[Python-Dev] Unicode strings as filenames

Martin v. Loewis martin@v.loewis.de
Sun, 6 Jan 2002 01:33:08 +0100


>    This change works for me on Windows 2000 and allows access to all files
> no matter what the current code page is set to. On Windows 9x (not yet
> tested), the _wfopen call should fail causing a fallback to fopen. Possibly
> the OS should be detected instead and _wfopen not attempted on 9x. 

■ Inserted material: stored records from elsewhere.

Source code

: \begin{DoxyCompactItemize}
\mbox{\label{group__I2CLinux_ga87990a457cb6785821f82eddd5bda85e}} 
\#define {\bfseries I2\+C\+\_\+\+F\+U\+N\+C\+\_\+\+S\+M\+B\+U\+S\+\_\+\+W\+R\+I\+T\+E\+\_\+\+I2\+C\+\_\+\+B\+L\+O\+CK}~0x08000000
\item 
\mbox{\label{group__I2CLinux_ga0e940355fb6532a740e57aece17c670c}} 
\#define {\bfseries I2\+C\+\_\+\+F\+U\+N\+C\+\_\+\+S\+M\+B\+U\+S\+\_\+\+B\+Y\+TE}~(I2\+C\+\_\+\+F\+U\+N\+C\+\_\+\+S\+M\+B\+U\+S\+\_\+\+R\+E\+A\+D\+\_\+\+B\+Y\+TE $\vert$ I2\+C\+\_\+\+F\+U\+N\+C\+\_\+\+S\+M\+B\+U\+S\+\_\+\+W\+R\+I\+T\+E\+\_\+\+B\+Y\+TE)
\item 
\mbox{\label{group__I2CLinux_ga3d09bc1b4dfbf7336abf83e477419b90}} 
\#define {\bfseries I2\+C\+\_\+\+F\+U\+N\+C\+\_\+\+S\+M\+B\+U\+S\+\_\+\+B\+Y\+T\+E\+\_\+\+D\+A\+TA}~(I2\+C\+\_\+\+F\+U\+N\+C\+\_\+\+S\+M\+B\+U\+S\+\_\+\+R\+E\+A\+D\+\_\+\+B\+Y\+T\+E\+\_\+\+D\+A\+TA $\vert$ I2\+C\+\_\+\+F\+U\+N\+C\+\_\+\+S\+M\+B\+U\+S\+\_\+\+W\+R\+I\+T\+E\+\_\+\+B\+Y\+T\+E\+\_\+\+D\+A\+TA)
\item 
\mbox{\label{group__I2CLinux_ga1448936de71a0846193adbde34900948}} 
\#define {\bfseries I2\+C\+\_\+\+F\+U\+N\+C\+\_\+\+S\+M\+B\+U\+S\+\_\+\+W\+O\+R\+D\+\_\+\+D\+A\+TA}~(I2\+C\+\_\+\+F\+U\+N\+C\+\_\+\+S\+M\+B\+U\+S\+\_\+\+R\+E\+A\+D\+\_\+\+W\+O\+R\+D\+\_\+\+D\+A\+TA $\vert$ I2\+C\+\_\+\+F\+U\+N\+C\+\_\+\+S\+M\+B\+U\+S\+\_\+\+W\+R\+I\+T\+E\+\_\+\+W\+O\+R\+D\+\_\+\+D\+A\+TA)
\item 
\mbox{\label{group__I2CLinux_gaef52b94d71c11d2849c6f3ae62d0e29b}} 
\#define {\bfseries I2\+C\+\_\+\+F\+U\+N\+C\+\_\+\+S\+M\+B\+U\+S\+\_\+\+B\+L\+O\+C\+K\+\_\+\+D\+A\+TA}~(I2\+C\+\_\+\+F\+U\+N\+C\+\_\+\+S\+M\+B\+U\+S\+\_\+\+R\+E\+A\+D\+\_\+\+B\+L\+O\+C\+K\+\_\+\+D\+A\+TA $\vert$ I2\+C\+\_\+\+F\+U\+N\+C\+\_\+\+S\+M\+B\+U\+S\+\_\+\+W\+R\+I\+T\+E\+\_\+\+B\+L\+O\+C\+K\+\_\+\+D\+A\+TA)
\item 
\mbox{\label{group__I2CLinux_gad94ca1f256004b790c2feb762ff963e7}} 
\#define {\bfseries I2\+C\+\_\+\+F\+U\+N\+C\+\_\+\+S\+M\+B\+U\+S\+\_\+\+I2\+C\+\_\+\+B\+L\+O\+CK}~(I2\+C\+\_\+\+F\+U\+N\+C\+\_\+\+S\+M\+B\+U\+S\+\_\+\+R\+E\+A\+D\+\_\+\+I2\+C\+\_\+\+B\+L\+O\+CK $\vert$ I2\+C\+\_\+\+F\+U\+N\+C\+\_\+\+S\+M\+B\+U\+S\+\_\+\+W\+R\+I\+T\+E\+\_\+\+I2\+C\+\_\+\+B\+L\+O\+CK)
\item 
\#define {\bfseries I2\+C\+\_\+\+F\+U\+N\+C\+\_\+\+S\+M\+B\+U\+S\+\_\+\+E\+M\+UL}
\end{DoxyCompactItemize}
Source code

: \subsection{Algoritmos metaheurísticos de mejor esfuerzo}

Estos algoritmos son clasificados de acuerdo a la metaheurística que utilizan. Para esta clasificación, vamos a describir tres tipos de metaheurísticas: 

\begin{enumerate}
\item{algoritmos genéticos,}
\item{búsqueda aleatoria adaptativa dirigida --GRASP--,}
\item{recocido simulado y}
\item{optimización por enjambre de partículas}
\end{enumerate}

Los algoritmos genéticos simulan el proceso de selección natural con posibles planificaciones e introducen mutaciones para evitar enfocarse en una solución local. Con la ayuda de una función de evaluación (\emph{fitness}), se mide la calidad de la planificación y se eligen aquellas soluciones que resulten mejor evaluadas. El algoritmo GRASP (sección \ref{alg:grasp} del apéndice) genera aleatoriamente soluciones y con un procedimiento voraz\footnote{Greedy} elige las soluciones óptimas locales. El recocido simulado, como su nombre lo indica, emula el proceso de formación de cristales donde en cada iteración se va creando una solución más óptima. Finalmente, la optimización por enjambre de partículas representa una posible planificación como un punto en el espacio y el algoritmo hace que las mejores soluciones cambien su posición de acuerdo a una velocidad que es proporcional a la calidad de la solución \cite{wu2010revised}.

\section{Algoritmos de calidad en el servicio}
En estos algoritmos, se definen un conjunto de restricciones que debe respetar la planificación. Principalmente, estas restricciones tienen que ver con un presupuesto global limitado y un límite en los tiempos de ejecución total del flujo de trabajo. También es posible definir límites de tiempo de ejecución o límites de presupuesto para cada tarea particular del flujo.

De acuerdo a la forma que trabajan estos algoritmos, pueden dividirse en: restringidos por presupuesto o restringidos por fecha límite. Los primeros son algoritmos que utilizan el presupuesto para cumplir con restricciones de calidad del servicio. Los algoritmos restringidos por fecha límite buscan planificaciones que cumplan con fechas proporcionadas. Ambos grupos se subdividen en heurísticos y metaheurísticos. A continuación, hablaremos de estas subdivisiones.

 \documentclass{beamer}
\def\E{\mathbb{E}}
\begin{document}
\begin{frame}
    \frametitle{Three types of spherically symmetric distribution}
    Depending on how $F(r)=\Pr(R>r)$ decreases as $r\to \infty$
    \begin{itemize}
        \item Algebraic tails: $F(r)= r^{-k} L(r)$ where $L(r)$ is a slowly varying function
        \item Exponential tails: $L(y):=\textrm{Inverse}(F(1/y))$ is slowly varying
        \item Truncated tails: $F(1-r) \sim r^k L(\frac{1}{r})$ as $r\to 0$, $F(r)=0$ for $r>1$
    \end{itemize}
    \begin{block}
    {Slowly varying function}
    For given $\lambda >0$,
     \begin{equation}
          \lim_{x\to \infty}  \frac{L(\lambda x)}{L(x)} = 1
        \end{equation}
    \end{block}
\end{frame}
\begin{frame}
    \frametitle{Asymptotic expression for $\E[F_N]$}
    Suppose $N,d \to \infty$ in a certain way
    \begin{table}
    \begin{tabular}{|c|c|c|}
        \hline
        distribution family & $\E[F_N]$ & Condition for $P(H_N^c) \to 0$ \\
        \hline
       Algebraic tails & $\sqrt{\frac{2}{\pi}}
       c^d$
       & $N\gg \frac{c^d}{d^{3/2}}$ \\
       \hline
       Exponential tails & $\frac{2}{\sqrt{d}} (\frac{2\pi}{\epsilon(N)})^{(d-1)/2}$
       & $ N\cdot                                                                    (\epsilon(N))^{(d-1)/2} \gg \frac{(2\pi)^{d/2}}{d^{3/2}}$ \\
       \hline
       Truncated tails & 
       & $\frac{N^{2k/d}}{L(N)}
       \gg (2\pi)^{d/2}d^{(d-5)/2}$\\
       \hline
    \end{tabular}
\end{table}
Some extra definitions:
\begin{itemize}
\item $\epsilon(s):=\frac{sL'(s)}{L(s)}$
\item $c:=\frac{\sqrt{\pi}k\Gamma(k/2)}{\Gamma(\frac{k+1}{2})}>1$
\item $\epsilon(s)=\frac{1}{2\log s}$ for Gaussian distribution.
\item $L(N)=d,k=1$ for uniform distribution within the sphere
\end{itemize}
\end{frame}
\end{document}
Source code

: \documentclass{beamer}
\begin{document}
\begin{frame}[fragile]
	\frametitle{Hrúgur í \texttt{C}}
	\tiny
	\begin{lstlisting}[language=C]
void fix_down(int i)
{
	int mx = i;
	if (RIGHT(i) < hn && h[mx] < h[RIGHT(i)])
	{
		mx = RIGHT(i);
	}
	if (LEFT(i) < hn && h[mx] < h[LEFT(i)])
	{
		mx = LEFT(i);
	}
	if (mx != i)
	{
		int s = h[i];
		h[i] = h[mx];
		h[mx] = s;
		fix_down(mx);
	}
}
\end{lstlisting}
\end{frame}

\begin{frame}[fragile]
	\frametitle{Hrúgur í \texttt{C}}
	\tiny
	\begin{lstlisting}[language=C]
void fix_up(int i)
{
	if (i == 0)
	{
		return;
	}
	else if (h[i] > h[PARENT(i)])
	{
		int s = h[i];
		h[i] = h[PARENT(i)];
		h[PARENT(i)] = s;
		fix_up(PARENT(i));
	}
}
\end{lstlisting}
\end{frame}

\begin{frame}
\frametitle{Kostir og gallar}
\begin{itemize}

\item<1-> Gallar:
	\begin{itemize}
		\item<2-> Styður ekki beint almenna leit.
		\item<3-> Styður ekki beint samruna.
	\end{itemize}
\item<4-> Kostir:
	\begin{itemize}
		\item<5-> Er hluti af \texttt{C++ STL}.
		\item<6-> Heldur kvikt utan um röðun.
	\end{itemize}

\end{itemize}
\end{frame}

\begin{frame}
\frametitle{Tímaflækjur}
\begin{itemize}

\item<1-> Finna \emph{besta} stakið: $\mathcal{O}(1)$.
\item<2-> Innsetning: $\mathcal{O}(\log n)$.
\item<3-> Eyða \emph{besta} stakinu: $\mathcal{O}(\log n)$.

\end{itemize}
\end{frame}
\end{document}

Now that you have that change, please try to extend it to
posixmodule.c. This is where I gave up. Notice that, with changing
Py_FileSystemDefaultEncoding and open() alone, you have worsened the
situation: os.stat will now fail on files with non-ASCII names on
which it works under the mbcs encoding, because windows won't find the
file (correct me if I'm wrong).

> On 9x, mbcs may be a better choice of encoding although it may also
> be possible to ask the file system to find the wide character file
> name and return the mangled short name that can then be used by
> fopen.

It is not just 9x: if you have ten (*) different APIs to open a file, 10
different APIs to stat a file, and so on, and have to select some of
them at compile time, and some of them at run-time, it gets messy very
quickly.

(*) I'd expect that other systems may also have proprietary system
calls to do these things, using either wchar_t* or a proprietary
Unicode type.

>    The best approach to me seems to be to make
> Py_FileSystemDefaultEncoding settable by the user, at least allowing
> the choice between 'utf-8' and 'mbcs' with a default of 'utf-8' on
> NT and 'mbcs' on 9x.

By the user, or by the application? How can the application make a
more educated guess than Python proper? Alternatively, how can the
user (or her Administrator) know what value to put in there?

On Windows, probably neither is a good idea; if the file system
default encoding is used in the future, fixing it at mbcs is the best
I can think of.

>    Please criticise any stylistic or correctness issues in the code
> as it is my first modification to the Python sources.

The code looks fine. I'd encourage you to continue on that topic; just
expect that it will need many more rounds for completion.

Regards,
Martin